Um lindo homem, com sua masculinidade irradiante em educação esplendida
Dedicado, mascarado, pois não admirado...
Ambos conheceram-se em fase de desgostos, loucos para serem amados.
Ela, uma plebéia doce e encantada.
Ele, um príncipe rico e encantador.
A paixão fez com que se afogassem em um mar de gestos de gratidão.
Seus bens materiais hipnotizaram a bela plebéia.

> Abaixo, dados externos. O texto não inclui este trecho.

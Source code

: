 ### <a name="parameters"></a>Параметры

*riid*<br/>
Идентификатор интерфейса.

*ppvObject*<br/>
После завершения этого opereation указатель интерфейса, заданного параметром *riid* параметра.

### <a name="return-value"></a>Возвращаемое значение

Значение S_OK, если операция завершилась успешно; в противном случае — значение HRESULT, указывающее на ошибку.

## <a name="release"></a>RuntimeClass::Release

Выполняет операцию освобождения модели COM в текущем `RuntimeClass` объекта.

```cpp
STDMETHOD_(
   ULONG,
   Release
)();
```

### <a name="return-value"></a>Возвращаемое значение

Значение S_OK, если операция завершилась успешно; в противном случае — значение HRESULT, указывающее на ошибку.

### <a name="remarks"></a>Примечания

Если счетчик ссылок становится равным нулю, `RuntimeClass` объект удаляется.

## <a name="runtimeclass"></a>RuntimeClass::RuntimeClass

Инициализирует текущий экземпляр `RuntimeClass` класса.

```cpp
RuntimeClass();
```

Percebendo o esforço do belo príncipe, deu-lhe em troca sua inocente e tão aguardada virgindade.
Depois de passarem pelos campos mais belos de rosas que o amor lhes proporcionou
Infelizmente não poderiam mais ficar juntos por motivos, subitamente, inventados e trapaceados.
Por sua vez, a vossa majestade deu o seu ultimo presente á aquela magnífica mulher.
Pôs em suas mãos uma caixa prateada cravejada de diamantes,
Poderia abri-la apenas quando a saudade o tivesse matando.
E como todas as caixas, essa não teria motivos para não ter surpresas.
A linda plebéia sufocada e envenenada de saudades de seu amor passageiro
Abriu a caixa, lá dentro continha a rosa mais linda de todo aquele reino.
Uma rosa de cor negra e junto á ela uma carta escrita com letras de ódio e decepção.
Após ler a carta, a mulher refugiou-se em depressões injustas, como toda sua vidaapartir daquele momento em diante.
Na carta havia escrito as seguintes palavras:
“Deixei-me levar pelas emoções encantadoras ao teu lado
e absurdamente não encontrei coragem para te dizer o que me reprimia.
É com todo o meu sentimento de desculpas que digo que sou portador de Aids.”